Windows can have the same class of problem, but it usually appears as a missing
DLL or as a toolchain mismatch rather than as a libomp.dylib error.
🔗The Rule for R Package Makevars
If package C or C++ code is compiled with an OpenMP macro, the matching macro
must also be present in PKG_LIBS:
PKG_CFLAGS = $(SHLIB_OPENMP_CFLAGS)
PKG_LIBS = $(SHLIB_OPENMP_CFLAGS)
For C++:
PKG_CXXFLAGS = $(SHLIB_OPENMP_CXXFLAGS)
PKG_LIBS = $(SHLIB_OPENMP_CXXFLAGS)
For Fortran, R packages are usually linked by the C or C++ compiler, so the compile flag and link flag can intentionally differ:
PKG_FFLAGS = $(SHLIB_OPENMP_FFLAGS)
PKG_LIBS = $(SHLIB_OPENMP_CFLAGS)
If a package contains only Fortran sources using OpenMP and needs the Fortran
compiler to link the shared object, use R’s USE_FC_TO_LINK pattern instead:
USE_FC_TO_LINK =
PKG_FFLAGS = $(SHLIB_OPENMP_FFLAGS)
PKG_LIBS = $(SHLIB_OPENMP_FFLAGS)
Do not hard-code -lgomp or -lomp in portable package code.

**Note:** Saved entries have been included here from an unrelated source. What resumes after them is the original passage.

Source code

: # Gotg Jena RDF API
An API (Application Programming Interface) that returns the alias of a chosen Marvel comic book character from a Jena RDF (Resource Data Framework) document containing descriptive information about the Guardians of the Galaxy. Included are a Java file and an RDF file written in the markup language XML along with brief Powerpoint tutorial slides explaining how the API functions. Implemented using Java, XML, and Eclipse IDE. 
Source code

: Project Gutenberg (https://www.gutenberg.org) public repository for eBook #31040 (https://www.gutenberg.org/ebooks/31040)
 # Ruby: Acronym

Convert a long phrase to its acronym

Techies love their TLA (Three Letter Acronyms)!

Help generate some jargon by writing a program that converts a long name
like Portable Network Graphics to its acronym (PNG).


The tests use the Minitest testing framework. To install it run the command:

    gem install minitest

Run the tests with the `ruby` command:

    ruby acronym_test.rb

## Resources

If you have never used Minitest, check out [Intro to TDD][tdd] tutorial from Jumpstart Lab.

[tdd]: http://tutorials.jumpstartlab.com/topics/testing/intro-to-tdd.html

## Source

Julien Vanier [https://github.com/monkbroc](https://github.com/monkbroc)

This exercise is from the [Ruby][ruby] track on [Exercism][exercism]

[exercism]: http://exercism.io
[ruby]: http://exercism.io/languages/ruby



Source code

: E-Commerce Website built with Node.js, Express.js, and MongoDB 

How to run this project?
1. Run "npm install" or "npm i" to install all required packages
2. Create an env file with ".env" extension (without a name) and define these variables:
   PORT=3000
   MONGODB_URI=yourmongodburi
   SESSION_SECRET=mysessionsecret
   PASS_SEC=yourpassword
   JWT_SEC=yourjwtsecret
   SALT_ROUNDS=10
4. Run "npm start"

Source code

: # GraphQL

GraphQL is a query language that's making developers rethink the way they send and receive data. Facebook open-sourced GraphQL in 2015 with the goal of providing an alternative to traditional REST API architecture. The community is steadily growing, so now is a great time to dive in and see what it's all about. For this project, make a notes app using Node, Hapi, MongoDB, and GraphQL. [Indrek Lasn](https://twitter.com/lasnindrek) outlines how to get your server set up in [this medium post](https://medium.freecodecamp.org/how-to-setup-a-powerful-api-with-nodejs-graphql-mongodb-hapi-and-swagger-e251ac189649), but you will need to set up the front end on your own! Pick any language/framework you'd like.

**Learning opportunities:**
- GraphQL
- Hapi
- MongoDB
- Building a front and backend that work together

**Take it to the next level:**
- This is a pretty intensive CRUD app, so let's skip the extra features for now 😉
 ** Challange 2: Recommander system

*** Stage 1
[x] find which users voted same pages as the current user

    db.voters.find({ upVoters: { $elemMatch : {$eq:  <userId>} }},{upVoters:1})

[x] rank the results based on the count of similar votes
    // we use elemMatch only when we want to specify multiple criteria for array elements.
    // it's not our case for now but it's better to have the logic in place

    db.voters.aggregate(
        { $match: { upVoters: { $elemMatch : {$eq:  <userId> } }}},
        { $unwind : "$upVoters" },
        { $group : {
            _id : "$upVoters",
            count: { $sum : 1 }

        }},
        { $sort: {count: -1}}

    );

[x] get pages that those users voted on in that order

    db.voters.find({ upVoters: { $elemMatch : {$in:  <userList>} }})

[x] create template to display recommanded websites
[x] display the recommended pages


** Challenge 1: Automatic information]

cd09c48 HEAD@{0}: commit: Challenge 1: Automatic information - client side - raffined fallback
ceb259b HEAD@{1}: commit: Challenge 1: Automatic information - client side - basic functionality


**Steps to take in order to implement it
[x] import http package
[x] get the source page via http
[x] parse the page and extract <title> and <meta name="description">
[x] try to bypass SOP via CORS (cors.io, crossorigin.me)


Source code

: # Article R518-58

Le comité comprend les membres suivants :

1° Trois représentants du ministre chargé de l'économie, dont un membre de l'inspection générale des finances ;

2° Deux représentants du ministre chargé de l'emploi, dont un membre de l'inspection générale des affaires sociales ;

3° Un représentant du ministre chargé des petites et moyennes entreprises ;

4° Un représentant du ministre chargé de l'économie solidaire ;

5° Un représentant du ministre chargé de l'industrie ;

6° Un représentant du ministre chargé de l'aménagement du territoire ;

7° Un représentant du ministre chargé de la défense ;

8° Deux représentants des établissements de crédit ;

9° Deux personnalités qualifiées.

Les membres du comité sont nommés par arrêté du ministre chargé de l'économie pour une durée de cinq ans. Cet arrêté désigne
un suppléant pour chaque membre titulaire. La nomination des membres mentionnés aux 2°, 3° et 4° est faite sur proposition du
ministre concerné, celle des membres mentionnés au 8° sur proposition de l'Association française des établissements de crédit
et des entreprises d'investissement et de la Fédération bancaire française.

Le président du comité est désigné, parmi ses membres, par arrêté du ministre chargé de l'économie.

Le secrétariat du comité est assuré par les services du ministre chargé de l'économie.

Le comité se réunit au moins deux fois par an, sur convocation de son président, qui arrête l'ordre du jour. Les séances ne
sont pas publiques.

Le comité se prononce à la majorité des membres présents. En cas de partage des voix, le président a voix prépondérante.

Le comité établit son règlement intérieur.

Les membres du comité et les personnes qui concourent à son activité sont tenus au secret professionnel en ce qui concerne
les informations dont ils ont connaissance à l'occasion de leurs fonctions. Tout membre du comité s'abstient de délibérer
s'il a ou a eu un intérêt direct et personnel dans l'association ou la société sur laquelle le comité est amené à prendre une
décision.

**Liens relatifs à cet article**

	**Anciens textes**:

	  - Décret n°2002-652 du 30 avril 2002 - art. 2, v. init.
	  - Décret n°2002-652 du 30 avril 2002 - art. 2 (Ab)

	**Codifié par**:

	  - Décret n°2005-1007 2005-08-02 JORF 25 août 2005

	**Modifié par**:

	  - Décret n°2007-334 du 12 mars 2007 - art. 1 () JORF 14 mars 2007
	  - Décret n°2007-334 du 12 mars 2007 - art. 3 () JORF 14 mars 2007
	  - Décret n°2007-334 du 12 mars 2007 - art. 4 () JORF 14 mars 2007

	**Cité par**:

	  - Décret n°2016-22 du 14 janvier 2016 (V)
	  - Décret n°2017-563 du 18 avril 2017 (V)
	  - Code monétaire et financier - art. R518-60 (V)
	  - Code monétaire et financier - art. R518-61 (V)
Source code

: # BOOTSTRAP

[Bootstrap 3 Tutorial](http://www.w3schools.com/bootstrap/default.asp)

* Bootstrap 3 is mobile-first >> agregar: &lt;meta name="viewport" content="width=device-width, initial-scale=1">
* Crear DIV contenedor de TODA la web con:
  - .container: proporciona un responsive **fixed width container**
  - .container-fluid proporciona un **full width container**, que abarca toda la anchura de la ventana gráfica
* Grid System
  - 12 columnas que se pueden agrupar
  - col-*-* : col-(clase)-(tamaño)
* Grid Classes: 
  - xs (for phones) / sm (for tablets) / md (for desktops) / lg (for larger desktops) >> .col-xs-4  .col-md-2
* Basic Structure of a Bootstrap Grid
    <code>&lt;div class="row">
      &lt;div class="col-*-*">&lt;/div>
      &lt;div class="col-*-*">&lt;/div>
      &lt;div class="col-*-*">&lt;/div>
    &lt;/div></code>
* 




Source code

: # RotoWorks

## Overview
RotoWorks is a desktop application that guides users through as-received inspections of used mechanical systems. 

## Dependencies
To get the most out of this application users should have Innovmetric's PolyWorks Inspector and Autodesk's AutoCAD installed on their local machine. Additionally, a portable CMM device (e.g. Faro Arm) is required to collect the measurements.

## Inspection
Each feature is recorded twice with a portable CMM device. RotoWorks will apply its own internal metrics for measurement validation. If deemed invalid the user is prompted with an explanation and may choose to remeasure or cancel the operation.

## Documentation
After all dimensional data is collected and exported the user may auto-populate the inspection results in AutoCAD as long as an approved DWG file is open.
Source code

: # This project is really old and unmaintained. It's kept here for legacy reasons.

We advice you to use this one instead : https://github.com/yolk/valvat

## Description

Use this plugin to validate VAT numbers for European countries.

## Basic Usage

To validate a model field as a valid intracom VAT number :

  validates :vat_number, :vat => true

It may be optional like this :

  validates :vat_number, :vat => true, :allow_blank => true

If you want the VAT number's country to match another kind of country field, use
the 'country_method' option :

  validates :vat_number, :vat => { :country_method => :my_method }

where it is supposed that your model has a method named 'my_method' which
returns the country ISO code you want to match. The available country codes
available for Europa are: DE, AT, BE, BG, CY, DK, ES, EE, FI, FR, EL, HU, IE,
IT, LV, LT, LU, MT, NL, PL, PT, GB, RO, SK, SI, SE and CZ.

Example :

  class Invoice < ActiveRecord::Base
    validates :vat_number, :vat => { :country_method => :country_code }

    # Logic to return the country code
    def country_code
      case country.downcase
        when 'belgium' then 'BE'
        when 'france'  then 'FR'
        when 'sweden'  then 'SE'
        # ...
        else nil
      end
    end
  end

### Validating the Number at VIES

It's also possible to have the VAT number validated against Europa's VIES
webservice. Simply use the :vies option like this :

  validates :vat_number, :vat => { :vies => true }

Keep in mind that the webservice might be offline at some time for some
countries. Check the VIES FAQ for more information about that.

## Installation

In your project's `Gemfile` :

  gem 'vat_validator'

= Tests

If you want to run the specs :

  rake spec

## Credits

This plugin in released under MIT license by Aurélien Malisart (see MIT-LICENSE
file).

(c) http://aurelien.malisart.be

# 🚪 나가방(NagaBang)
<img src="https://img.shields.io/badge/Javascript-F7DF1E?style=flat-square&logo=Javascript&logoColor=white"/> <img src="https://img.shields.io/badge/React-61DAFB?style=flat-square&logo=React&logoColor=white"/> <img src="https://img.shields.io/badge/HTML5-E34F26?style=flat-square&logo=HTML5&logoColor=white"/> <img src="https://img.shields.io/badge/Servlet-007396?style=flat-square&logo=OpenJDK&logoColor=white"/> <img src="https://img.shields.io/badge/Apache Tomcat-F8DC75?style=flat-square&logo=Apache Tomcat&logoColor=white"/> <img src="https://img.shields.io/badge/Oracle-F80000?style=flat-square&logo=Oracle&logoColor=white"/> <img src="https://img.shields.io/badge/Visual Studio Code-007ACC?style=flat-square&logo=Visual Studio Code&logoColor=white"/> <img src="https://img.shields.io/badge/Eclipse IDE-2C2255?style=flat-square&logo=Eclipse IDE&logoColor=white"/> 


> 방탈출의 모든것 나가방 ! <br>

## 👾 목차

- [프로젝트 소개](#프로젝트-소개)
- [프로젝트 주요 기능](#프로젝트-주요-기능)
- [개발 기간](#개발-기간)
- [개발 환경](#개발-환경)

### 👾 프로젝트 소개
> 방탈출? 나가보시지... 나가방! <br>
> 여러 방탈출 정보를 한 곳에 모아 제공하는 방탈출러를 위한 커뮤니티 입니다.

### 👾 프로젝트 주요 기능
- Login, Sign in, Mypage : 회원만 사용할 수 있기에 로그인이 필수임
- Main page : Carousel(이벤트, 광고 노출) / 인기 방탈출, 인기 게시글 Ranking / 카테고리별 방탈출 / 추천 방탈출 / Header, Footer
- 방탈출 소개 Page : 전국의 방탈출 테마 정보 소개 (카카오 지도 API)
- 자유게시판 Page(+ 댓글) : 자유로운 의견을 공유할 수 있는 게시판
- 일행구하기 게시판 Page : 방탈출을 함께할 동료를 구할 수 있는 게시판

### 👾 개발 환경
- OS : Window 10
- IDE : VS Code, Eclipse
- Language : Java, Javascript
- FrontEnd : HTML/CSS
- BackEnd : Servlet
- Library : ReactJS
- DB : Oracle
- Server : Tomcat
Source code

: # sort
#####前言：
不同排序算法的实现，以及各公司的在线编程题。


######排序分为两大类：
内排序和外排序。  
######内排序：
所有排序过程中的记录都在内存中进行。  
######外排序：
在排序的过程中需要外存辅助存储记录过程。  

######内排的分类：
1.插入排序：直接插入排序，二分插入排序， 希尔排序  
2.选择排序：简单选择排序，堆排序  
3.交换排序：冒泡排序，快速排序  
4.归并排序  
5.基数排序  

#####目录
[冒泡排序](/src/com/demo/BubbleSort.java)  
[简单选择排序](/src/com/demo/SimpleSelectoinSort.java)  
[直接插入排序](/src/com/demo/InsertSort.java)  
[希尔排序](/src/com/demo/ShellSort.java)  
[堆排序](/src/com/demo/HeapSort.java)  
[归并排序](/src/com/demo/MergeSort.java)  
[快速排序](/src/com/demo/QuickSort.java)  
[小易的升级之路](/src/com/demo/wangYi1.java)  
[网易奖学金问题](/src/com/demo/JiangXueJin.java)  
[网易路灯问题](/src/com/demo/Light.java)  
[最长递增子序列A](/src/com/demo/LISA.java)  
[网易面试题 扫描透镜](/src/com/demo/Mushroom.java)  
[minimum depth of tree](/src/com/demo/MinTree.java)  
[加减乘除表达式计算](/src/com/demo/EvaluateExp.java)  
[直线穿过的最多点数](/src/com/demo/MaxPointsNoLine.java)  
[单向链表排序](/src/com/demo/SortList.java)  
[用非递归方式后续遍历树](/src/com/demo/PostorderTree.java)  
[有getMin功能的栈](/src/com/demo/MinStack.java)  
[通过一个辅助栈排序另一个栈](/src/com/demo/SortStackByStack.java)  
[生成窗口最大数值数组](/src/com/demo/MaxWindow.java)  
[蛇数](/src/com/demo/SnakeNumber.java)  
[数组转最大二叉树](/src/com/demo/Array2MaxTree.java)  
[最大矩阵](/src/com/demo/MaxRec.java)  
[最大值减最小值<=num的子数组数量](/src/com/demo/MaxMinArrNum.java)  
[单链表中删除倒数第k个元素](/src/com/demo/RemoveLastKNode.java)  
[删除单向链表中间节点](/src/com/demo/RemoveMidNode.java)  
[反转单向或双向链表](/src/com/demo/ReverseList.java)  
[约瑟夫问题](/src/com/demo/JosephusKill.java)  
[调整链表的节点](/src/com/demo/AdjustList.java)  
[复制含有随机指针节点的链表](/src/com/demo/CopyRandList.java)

The R macros
carry the compiler-specific flag, and that flag may also set the runtime search
path correctly.
🔗What Changes for miniextendr Packages
miniextendr packages still end as ordinary R package shared objects:
- Cargo builds Rust code into a static library.
R CMD INSTALLlinks that static library into the package shared object.- R loads that shared object with
dyn.load().
That final shared object is where the OpenMP runtime dependency must be visible.
If a Rust dependency compiles C/C++ code with OpenMP internally, R’s
SHLIB_OPENMP_*FLAGS macros are not automatically propagated into Cargo’s
native build scripts. You need to ensure both sides agree:
- the native code was compiled with the intended OpenMP-capable compiler;
- the final package link line includes the matching OpenMP runtime flag;
- on macOS, the resulting shared object can find the matching
libomp.dylibat load time.
🔗Inspection Commands
After installing or building the package, inspect the compiled shared object.
Replace mypkg with the actual package name.
On macOS:
otool -L src/mypkg.so
Look for libomp.dylib when the package really uses OpenMP. If the dependency
is recorded as @rpath/libomp.dylib, also check that the package or R process
has a usable rpath for the installed OpenMP runtime.
On Linux:
ldd src/mypkg.so
Look for libgomp.so, libomp.so, or the runtime used by the selected
compiler. A package that uses OpenMP but shows no OpenMP runtime dependency is
usually relying on accidental symbol availability.
On Windows:
objdump -p src/mypkg.dll | grep 'DLL Name'
Check for the OpenMP runtime DLL expected by the active Rtools or compiler toolchain.
🔗Practical Guidance
Keep OpenMP use in one compiler family when possible. Mixing Apple clang,
LLVM clang, GCC, gfortran, and vendor OpenMP runtimes can create packages
that compile successfully but fail at load time.
On macOS, avoid assuming that OpenMP is available because clang exists.
Apple clang needs an external OpenMP setup, and the libomp.dylib used at
runtime should match the compiler support used at compile time.
When a package loads on Linux but not macOS, check the final shared object before changing Rust code. The common failure is not miniextendr initialization; it is that R cannot load the package bundle because the OpenMP runtime dependency is missing, mismatched, or unreachable.